<<<<
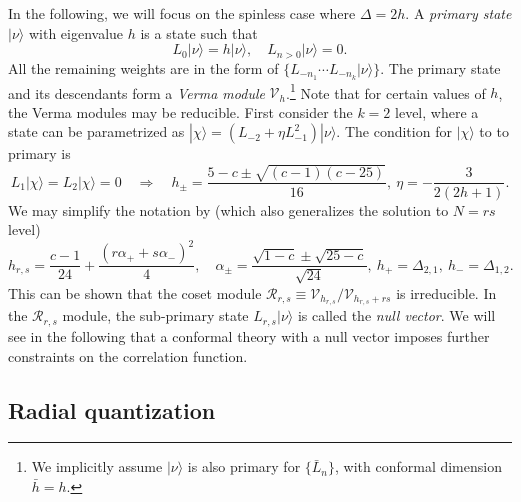 \documentclass[aps,prb,superscriptaddress,nofootinbib]{revtex4}
\begin{document}
In the following, we will focus on the spinless case where $\Delta = 2h$.
A \textit{primary state} $|\nu\rangle$ with eigenvalue $h$ is a state such that 
\begin{equation}
	L_0|\nu\rangle = h|\nu\rangle,\quad
	L_{n>0} |\nu\rangle = 0.
\end{equation}
All the remaining weights are in the form of $\{L_{-n_1}\cdots L_{-n_k}|\nu\rangle\}$.
The primary state and its descendants form a \textit{Verma module} $\mathscr V_h$.\footnote{We implicitly assume $|\nu\rangle$ is also primary for $\{\bar L_n\}$, with conformal dimension $\bar h=h$.}
Note that for certain values of $h$, the Verma modules may be reducible.
First consider the $k=2$ level, where a state can be parametrized as $|\chi\rangle = (L_{-2} + \eta L_{-1}^2)|\nu\rangle$.
The condition for $|\chi\rangle$ to to primary is
\begin{equation}
	L_1|\chi\rangle = L_2|\chi\rangle = 0 
	\quad \Longrightarrow \quad 
	h_\pm = \frac{5-c\pm\sqrt{(c-1)(c-25)}}{16},\ 
	\eta=-\frac{3}{2(2h+1)}.
\end{equation}
We may simplify the notation by (which also generalizes the solution to $N=rs$ level)
\begin{equation}
	h_{r,s} = \frac{c-1}{24} + \frac{(r\alpha_+ + s \alpha_-)^2}{4}, \quad
	\alpha_\pm = \frac{\sqrt{1-c}\pm\sqrt{25-c}}{\sqrt{24}},\ 
	h_+ =\Delta_{2,1},\ h_-=\Delta_{1,2}.
\end{equation}
This can be shown that the coset module $\mathscr R_{r,s} \equiv \mathscr V_{h_{r,s}}/\mathscr V_{h_{r,s}+rs}$ is irreducible.
In the $\mathscr R_{r,s}$ module, the sub-primary state $L_{r,s}|\nu\rangle$ is called the \textit{null vector}.
We will see in the following that a conformal theory with a null vector imposes further constraints on the correlation function.

\subsection{Radial quantization}
\end{document}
>>>>
Work to complete
From the line containing "L_1|\chi\rangle = L_2|\chi\rangle = 0" to the final line of the entries, print every line exactly and nothing else.

Response area
	L_1|\chi\rangle = L_2|\chi\rangle = 0 
	\quad \Longrightarrow \quad 
	h_\pm = \frac{5-c\pm\sqrt{(c-1)(c-25)}}{16},\ 
	\eta=-\frac{3}{2(2h+1)}.
\end{equation}
We may simplify the notation by (which also generalizes the solution to $N=rs$ level)
\begin{equation}
	h_{r,s} = \frac{c-1}{24} + \frac{(r\alpha_+ + s \alpha_-)^2}{4}, \quad
	\alpha_\pm = \frac{\sqrt{1-c}\pm\sqrt{25-c}}{\sqrt{24}},\ 
	h_+ =\Delta_{2,1},\ h_-=\Delta_{1,2}.
\end{equation}
This can be shown that the coset module $\mathscr R_{r,s} \equiv \mathscr V_{h_{r,s}}/\mathscr V_{h_{r,s}+rs}$ is irreducible.
In the $\mathscr R_{r,s}$ module, the sub-primary state $L_{r,s}|\nu\rangle$ is called the \textit{null vector}.
We will see in the following that a conformal theory with a null vector imposes further constraints on the correlation function.

\subsection{Radial quantization}
\end{document}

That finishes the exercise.